Things You'll Need
No homeowner likes grout lines. Grout can become dingy-looking quickly, making a tile installation look old. Grout lines, however, are important for a few reasons: They help keep your tiles in straight lines and prevent damage from the tiles rubbing against one another. If your tile project is in a dry area, you can install a specific kind of ceramic tile without grout.
Use vitrified tiles, which are made of compressed clay dust, if you wish to install tiles without grout. Vitrified tiles are straight and square and can be installed butted up against one another without a joint.
Lay out the tiles in the area you wish to install them, or in an area of equal size on a worktable if tiling a wall. The first tile should be laid at the center of the wall furthest from the door if you are tiling a floor, or in the bottom center of a wall being tiled.
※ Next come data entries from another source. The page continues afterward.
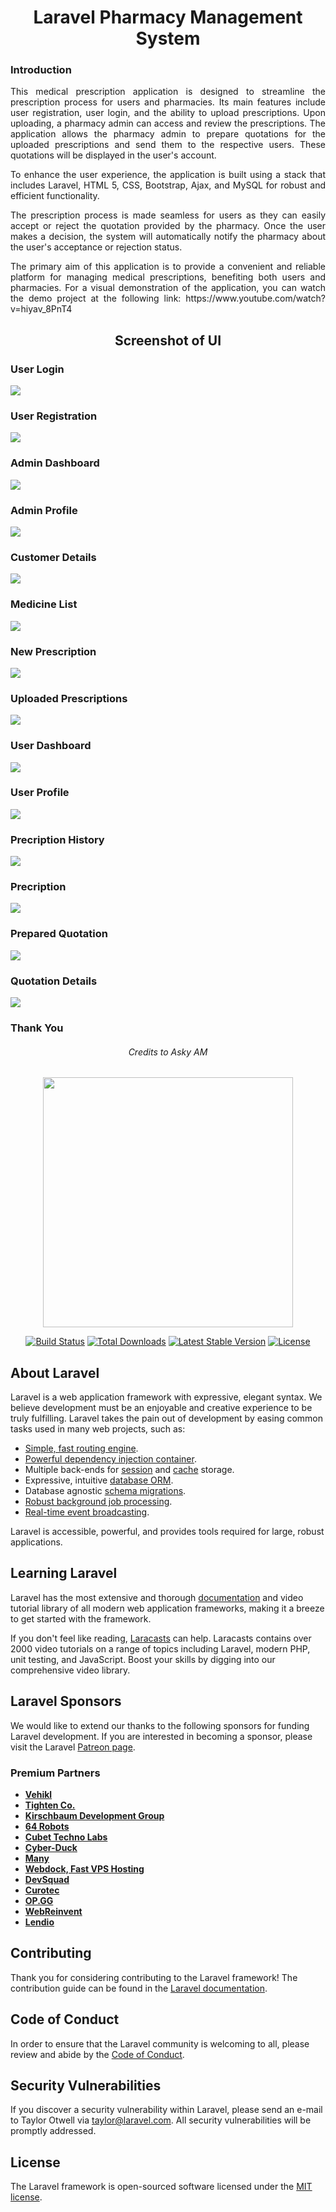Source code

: <h1 align="center">Laravel Pharmacy Management System</h1>

### Introduction

<p align="justify">This medical prescription application is designed to streamline the prescription process for users and pharmacies. Its main features include user registration, user login, and the ability to upload prescriptions. Upon uploading, a pharmacy admin can access and review the prescriptions. The application allows the pharmacy admin to prepare quotations for the uploaded prescriptions and send them to the respective users. These quotations will be displayed in the user's account.</p>

<p align="justify">To enhance the user experience, the application is built using a stack that includes Laravel, HTML 5, CSS, Bootstrap, Ajax, and MySQL for robust and efficient functionality.</p>

<p align="justify">The prescription process is made seamless for users as they can easily accept or reject the quotation provided by the pharmacy. Once the user makes a decision, the system will automatically notify the pharmacy about the user's acceptance or rejection status.</p>

<p align="justify">The primary aim of this application is to provide a convenient and reliable platform for managing medical prescriptions, benefiting both users and pharmacies. For a visual demonstration of the application, you can watch the demo project at the following link: https://www.youtube.com/watch?v=hiyav_8PnT4 </p>

<h2 align="center">Screenshot of UI</h2>

<h3>User Login</h3>
<img src="https://user-images.githubusercontent.com/89337309/194771890-7108b76a-1cec-494b-834e-a1554fce9809.PNG">

<h3>User Registration</h3>
<img src="https://user-images.githubusercontent.com/89337309/194771943-6c26ffe9-c118-4147-9cbb-281f34a19dc7.PNG">

<h3>Admin Dashboard</h3>
<img src="https://user-images.githubusercontent.com/89337309/194772511-35c5ff90-0a37-4bbc-80e7-df842aab29f7.PNG">

<h3>Admin Profile</h3>
<img src="https://user-images.githubusercontent.com/89337309/194775131-d8507f0e-4d46-4adb-b9b2-1cb7aaf0588c.PNG">

<h3>Customer Details</h3>
<img src="https://user-images.githubusercontent.com/89337309/194772576-17754dfe-05c2-416f-980b-9ec385c833cb.PNG">

<h3>Medicine List</h3>
<img src="https://user-images.githubusercontent.com/89337309/194772669-fbb2af60-c81d-473e-a13e-3a18746b9733.PNG">

<h3>New Prescription</h3>
<img src="https://user-images.githubusercontent.com/89337309/194774520-435c4402-ea01-42ba-a79d-aea39f8db934.PNG">

<h3>Uploaded Prescriptions</h3>
<img src="https://user-images.githubusercontent.com/89337309/194774623-d8a428fc-c108-41d2-a95e-57a70a019f4f.PNG">

<h3>User Dashboard</h3>
<img src="https://user-images.githubusercontent.com/89337309/194774692-c72e6dae-50f9-4830-bc64-4520449ac73f.PNG">

<h3>User Profile</h3>
<img src="https://user-images.githubusercontent.com/89337309/194775169-e64ea5ea-91fa-4ded-a1e6-92afefbaa18a.PNG">

<h3>Precription History</h3>
<img src="https://user-images.githubusercontent.com/89337309/194774822-74d7ce45-9a62-4f5f-b52a-08afb72932a0.PNG">

<h3>Precription</h3>
<img src="https://user-images.githubusercontent.com/89337309/194774893-e6f3503c-4dea-453d-b237-a1b919526ade.PNG">

<h3>Prepared Quotation</h3>
<img src="https://user-images.githubusercontent.com/89337309/194774972-27cc50b5-c4a9-4fef-b516-fd3e2fa018df.PNG">

<h3>Quotation Details</h3>
<img src="https://user-images.githubusercontent.com/89337309/194775020-90410331-eccd-491e-ada8-7477b155bc1e.PNG">


<h3>Thank You</h3>

<h6 align="center">Credits to Asky AM</h6>



<p align="center"><a href="https://laravel.com" target="_blank"><img src="https://raw.githubusercontent.com/laravel/art/master/logo-lockup/5%20SVG/2%20CMYK/1%20Full%20Color/laravel-logolockup-cmyk-red.svg" width="400"></a></p>

<p align="center">
<a href="https://travis-ci.org/laravel/framework"><img src="https://travis-ci.org/laravel/framework.svg" alt="Build Status"></a>
<a href="https://packagist.org/packages/laravel/framework"><img src="https://img.shields.io/packagist/dt/laravel/framework" alt="Total Downloads"></a>
<a href="https://packagist.org/packages/laravel/framework"><img src="https://img.shields.io/packagist/v/laravel/framework" alt="Latest Stable Version"></a>
<a href="https://packagist.org/packages/laravel/framework"><img src="https://img.shields.io/packagist/l/laravel/framework" alt="License"></a>
</p>

## About Laravel

Laravel is a web application framework with expressive, elegant syntax. We believe development must be an enjoyable and creative experience to be truly fulfilling. Laravel takes the pain out of development by easing common tasks used in many web projects, such as:

- [Simple, fast routing engine](https://laravel.com/docs/routing).
- [Powerful dependency injection container](https://laravel.com/docs/container).
- Multiple back-ends for [session](https://laravel.com/docs/session) and [cache](https://laravel.com/docs/cache) storage.
- Expressive, intuitive [database ORM](https://laravel.com/docs/eloquent).
- Database agnostic [schema migrations](https://laravel.com/docs/migrations).
- [Robust background job processing](https://laravel.com/docs/queues).
- [Real-time event broadcasting](https://laravel.com/docs/broadcasting).

Laravel is accessible, powerful, and provides tools required for large, robust applications.

## Learning Laravel

Laravel has the most extensive and thorough [documentation](https://laravel.com/docs) and video tutorial library of all modern web application frameworks, making it a breeze to get started with the framework.

If you don't feel like reading, [Laracasts](https://laracasts.com) can help. Laracasts contains over 2000 video tutorials on a range of topics including Laravel, modern PHP, unit testing, and JavaScript. Boost your skills by digging into our comprehensive video library.

## Laravel Sponsors

We would like to extend our thanks to the following sponsors for funding Laravel development. If you are interested in becoming a sponsor, please visit the Laravel [Patreon page](https://patreon.com/taylorotwell).

### Premium Partners

- **[Vehikl](https://vehikl.com/)**
- **[Tighten Co.](https://tighten.co)**
- **[Kirschbaum Development Group](https://kirschbaumdevelopment.com)**
- **[64 Robots](https://64robots.com)**
- **[Cubet Techno Labs](https://cubettech.com)**
- **[Cyber-Duck](https://cyber-duck.co.uk)**
- **[Many](https://www.many.co.uk)**
- **[Webdock, Fast VPS Hosting](https://www.webdock.io/en)**
- **[DevSquad](https://devsquad.com)**
- **[Curotec](https://www.curotec.com/services/technologies/laravel/)**
- **[OP.GG](https://op.gg)**
- **[WebReinvent](https://webreinvent.com/?utm_source=laravel&utm_medium=github&utm_campaign=patreon-sponsors)**
- **[Lendio](https://lendio.com)**

## Contributing

Thank you for considering contributing to the Laravel framework! The contribution guide can be found in the [Laravel documentation](https://laravel.com/docs/contributions).

## Code of Conduct

In order to ensure that the Laravel community is welcoming to all, please review and abide by the [Code of Conduct](https://laravel.com/docs/contributions#code-of-conduct).

## Security Vulnerabilities

If you discover a security vulnerability within Laravel, please send an e-mail to Taylor Otwell via [taylor@laravel.com](mailto:taylor@laravel.com). All security vulnerabilities will be promptly addressed.

## License

The Laravel framework is open-sourced software licensed under the [MIT license](https://opensource.org/licenses/MIT).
The next tiles will be laid out evenly to each side for a balanced installation.
Butt the tiles right up against one another so that they touch. Cut tiles to fit the edges of the installation on a tile saw and return them to the installation with the cut side facing out to ensure only smooth sides touch one another.
Install the tiles in the same pattern determined during the dry-fit by spreading a small amount of thinset mortar over the area to be installed with a trowel. Comb the trowel with the notched edge of the trowel to produce ridges uniform in height and press each tile firmly into the mortar. Allow the mortar to dry for 24 hours.
Do not install tiles without grout in an area prone to moisture or wetness, such as a bathroom. Grout joints help keep the substrate dry by sealing it in. Without them, you could be allowing water to seep between the tiles.